_Exercise requirements_.
Copy out each line of the material that includes the word "them".
◆ ◆ ◆ ◆ ◆ ◆ ◆
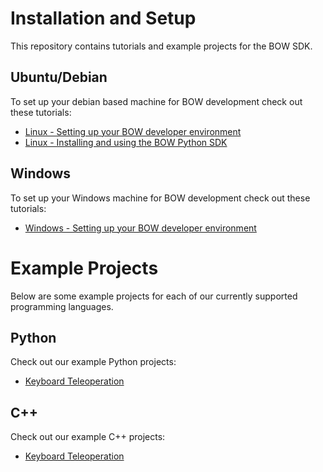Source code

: # Installation and Setup
This repository contains tutorials and example projects for the BOW SDK.

## Ubuntu/Debian
To set up your debian based machine for BOW development check out these tutorials:

- [Linux - Setting up your BOW developer environment](https://github.com/bowltd/SDK-Tutorials/blob/main/Linux%20-%20Setting%20up%20your%20BOW%20developer%20environment.md)
- [Linux - Installing and using the BOW Python SDK](https://github.com/bowltd/SDK-Tutorials/blob/main/Linux%20-%20Installing%20and%20using%20the%20BOW%20Python%20SDK.md)

## Windows
To set up your Windows machine for BOW development check out these tutorials:

- [Windows - Setting up your BOW developer environment](https://github.com/bowltd/SDK-Tutorials/blob/main/Windows%20-%20Setting%20up%20your%20BOW%20developer%20environment.md)

# Example Projects
Below are some example projects for each of our currently supported programming languages.
## Python
Check out our example Python projects:
- [Keyboard Teleoperation](https://github.com/bowltd/SDK-Tutorials/tree/main/Python/Keyboard%20Control)

## C++
Check out our example C++ projects:
- [Keyboard Teleoperation](https://github.com/bowltd/SDK-Tutorials/tree/main/C%2B%2B/keyboard_teleop)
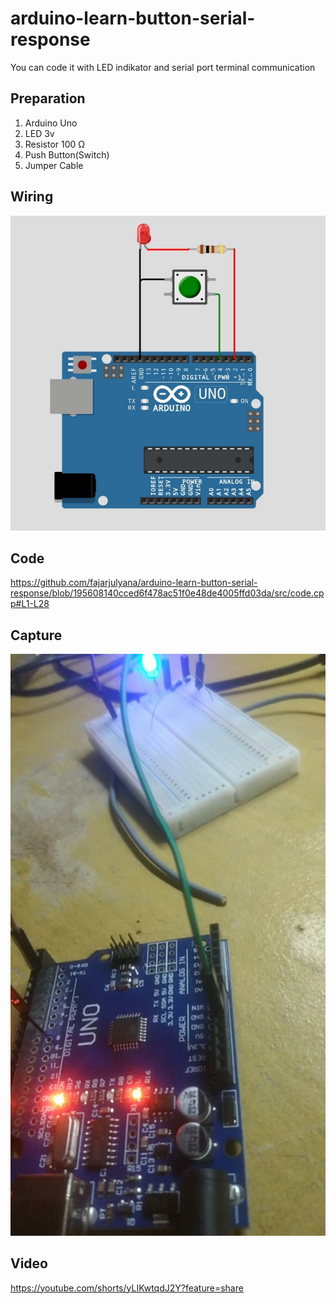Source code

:# arduino-learn-button-serial-response
You can code it with LED indikator and serial port terminal communication
## Preparation
1. Arduino Uno
2. LED 3v
3. Resistor 100 Ω 
4. Push Button(Switch)
5. Jumper Cable

## Wiring
<img src="capture/wiring.jpg"><br>
## Code
https://github.com/fajarjulyana/arduino-learn-button-serial-response/blob/195608140cced6f478ac51f0e48de4005ffd03da/src/code.cpp#L1-L28
## Capture
<img src="capture/capture-1.jpg"><br>
## Video
https://youtube.com/shorts/yLIKwtqdJ2Y?feature=share
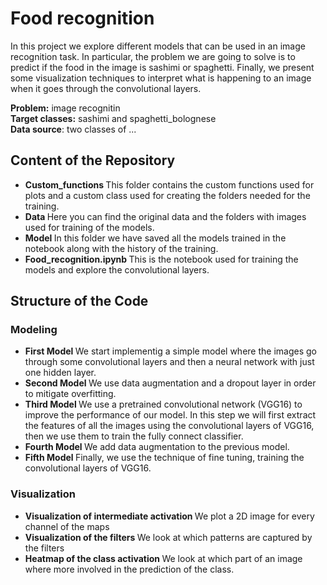 # Food recognition
In this project we explore different models that can be used in an image recognition task. In particular, the problem we are going to solve is to predict if the food in the image is 
sashimi or spaghetti. Finally, we present some visualization techniques to interpret what is happening to an image when it goes through the convolutional layers. 

<b>Problem:</b> image recognitin <br>
<b>Target classes:</b> sashimi and spaghetti_bolognese <br>
<b>Data source</b>: two classes of  ... <br>

## Content of the Repository

- <b> Custom_functions </b> This folder contains the custom functions used for plots and a custom class used for creating the folders needed for the training. 
- <b> Data </b> Here you can find the original data and the folders with images used for training of the models.
- <b> Model </b> In this folder we have saved all the models trained in the notebook along with the history of the training. 
- <b> Food_recognition.ipynb </b> This is the notebook used for training the models and explore the convolutional layers.

## Structure of the Code

### Modeling 
- <b> First Model </b> We start implementig a simple model where the images go through some convolutional layers and then a neural network with just one hidden layer. <br>
- <b> Second Model </b> We use data augmentation and a dropout layer in order to mitigate overfitting. <br>
- <b> Third Model </b> We use a pretrained convolutional network (VGG16) to improve the performance of our model. In this step we will first extract the features of all the 
  images using the convolutional layers of VGG16, then we use them to train the fully connect classifier. <br>
- <b> Fourth Model </b> We add data augmentation to the previous model.
- <b> Fifth Model </b> Finally, we use the technique of fine tuning, training the convolutional layers of VGG16. 

### Visualization 

- <b> Visualization of intermediate activation </b> We plot a 2D image for every channel of the maps
- <b> Visualization of the filters </b> We look at which patterns are captured by the filters
- <b> Heatmap of the class activation </b> We look at which part of an image where more involved in the prediction of the class. 
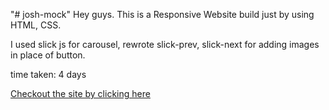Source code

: "# josh-mock" 
 Hey guys. This is a Responsive Website build just by using HTML, CSS. 

I used slick js for carousel, rewrote slick-prev, slick-next for adding images in place of button.

time taken: 4 days

[Checkout the site by clicking here](https://prem5634.github.io/josh-mock/)
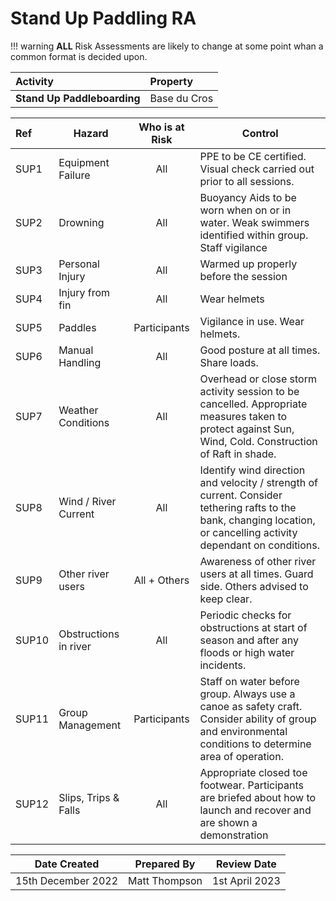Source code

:# Stand Up Paddling RA

!!! warning
    **ALL** Risk Assessments are likely to change at some point whan a common format is decided upon.

| **Activity**   | **Property** |
|:-------------- |:------------ |
| **Stand Up Paddleboarding** | Base du Cros | 

| **Ref** | **Hazard**            | **Who is at Risk** | **Control**                                                                                                                                                          |
|:------- | --------------------- |:------------------:| -------------------------------------------------------------------------------------------------------------------------------------------------------------------- |
| SUP1     | Equipment Failure     |        All         | PPE to be CE certified. Visual check carried out prior to all sessions. |
| SUP2     | Drowning              |        All         | Buoyancy Aids to be worn when on or in water. Weak swimmers identified within group. Staff vigilance |
| SUP3     |Personal Injury|All|Warmed up properly before the session|
| SUP4     |Injury from fin|All|Wear helmets|
| SUP5     | Paddles               |    Participants    | Vigilance in use. Wear helmets.  |
| SUP6     | Manual Handling       |        All         | Good posture at all times. Share loads.        |
| SUP7     | Weather Conditions    |        All         | Overhead or close storm activity session to be cancelled. Appropriate measures taken to protect against Sun, Wind, Cold. Construction of Raft in shade.              |
| SUP8     | Wind / River Current  |        All         | Identify wind direction and velocity / strength of current. Consider tethering rafts to the bank, changing location, or cancelling activity dependant on conditions. |
| SUP9     | Other river users     |    All + Others    | Awareness of other river users at all times. Guard side. Others advised to keep clear.  |
| SUP10    | Obstructions in river |        All         | Periodic checks for obstructions at start of season and after any floods or high water incidents.|
| SUP11   | Group Management      |    Participants    | Staff on water before group. Always use a canoe as safety craft. Consider ability of group and environmental conditions to determine area of operation. |
| SUP12    | Slips, Trips & Falls  |        All         | Appropriate closed toe footwear. Participants are briefed about how to launch and recover and are shown a demonstration | 

| **Date Created**   | **Prepared By** | **Review Date** |
| ------------------ | --------------- | --------------- |
| 15th December 2022 | Matt Thompson   | 1st April 2023 | 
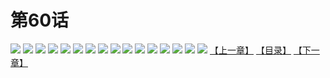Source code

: # 第60话
![](https://s1.baozimh.com/scomic/yuekanshaonuyeqijun-chunquan/0/64-upbz/1.jpg)
![](https://s1.baozimh.com/scomic/yuekanshaonuyeqijun-chunquan/0/64-upbz/2.jpg)
![](https://s1.baozimh.com/scomic/yuekanshaonuyeqijun-chunquan/0/64-upbz/3.jpg)
![](https://s1.baozimh.com/scomic/yuekanshaonuyeqijun-chunquan/0/64-upbz/4.jpg)
![](https://s1.baozimh.com/scomic/yuekanshaonuyeqijun-chunquan/0/64-upbz/5.jpg)
![](https://s1.baozimh.com/scomic/yuekanshaonuyeqijun-chunquan/0/64-upbz/6.jpg)
![](https://s1.baozimh.com/scomic/yuekanshaonuyeqijun-chunquan/0/64-upbz/7.jpg)
![](https://s1.baozimh.com/scomic/yuekanshaonuyeqijun-chunquan/0/64-upbz/8.jpg)
![](https://s1.baozimh.com/scomic/yuekanshaonuyeqijun-chunquan/0/64-upbz/9.jpg)
![](https://s1.baozimh.com/scomic/yuekanshaonuyeqijun-chunquan/0/64-upbz/10.jpg)
![](https://s1.baozimh.com/scomic/yuekanshaonuyeqijun-chunquan/0/64-upbz/11.jpg)
![](https://s1.baozimh.com/scomic/yuekanshaonuyeqijun-chunquan/0/64-upbz/12.jpg)
![](https://s1.baozimh.com/scomic/yuekanshaonuyeqijun-chunquan/0/64-upbz/13.jpg)
![](https://s1.baozimh.com/scomic/yuekanshaonuyeqijun-chunquan/0/64-upbz/14.jpg)
![](https://s1.baozimh.com/scomic/yuekanshaonuyeqijun-chunquan/0/64-upbz/15.jpg)
![](https://s1.baozimh.com/scomic/yuekanshaonuyeqijun-chunquan/0/64-upbz/16.jpg)
[【上一章】](./64.md)
[【目录】](./README.md)
[【下一章】](./66.md)
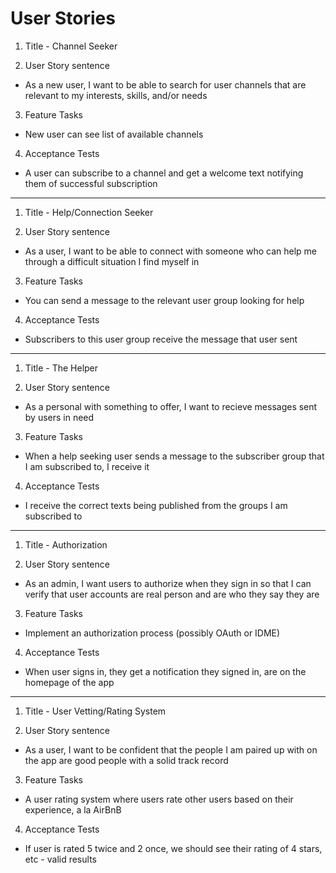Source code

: # User Stories


1. Title - Channel Seeker

2. User Story sentence

  - As a new user, I want to be able to search for user channels that are relevant to my interests, skills, and/or needs

3. Feature Tasks

  - New user can see list of available channels

4. Acceptance Tests

  - A user can subscribe to a channel and get a welcome text notifying them of successful subscription

----------------------

1. Title - Help/Connection Seeker

2. User Story sentence

  - As a user, I want to be able to connect with someone who can help me through a difficult situation I find myself in

3. Feature Tasks

  - You can send a message to the relevant user group looking for help

4. Acceptance Tests

  - Subscribers to this user group receive the message that user sent

-----------------------

1. Title - The Helper

2. User Story sentence

  - As a personal with something to offer, I want to recieve messages sent by users in need

3. Feature Tasks

  - When a help seeking user sends a message to the subscriber group that I am subscribed to, I receive it

4. Acceptance Tests

  - I receive the correct texts being published from the groups I am subscribed to


----------------------

1. Title - Authorization

2. User Story sentence

  - As an admin, I want users to authorize when they sign in so that I can verify that user accounts are real person and are who they say they are

3. Feature Tasks

  - Implement an authorization process (possibly OAuth or IDME)

4. Acceptance Tests

  - When user signs in, they get a notification they signed in, are on the homepage of the app

------

1. Title - User Vetting/Rating System

2. User Story sentence

  - As a user, I want to be confident that the people I am paired up with on the app are good people with a solid track record

3. Feature Tasks

  - A user rating system where users rate other users based on their experience, a la AirBnB

4. Acceptance Tests

  - If user is rated 5 twice and 2 once, we should see their rating of 4 stars, etc - valid results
◆ ◆ ◆ ◆ ◆ ◆ ◆
_Exercise output_.
  images using the convolutional layers of VGG16, then we use them to train the fully connect classifier. <br>
  - A user can subscribe to a channel and get a welcome text notifying them of successful subscription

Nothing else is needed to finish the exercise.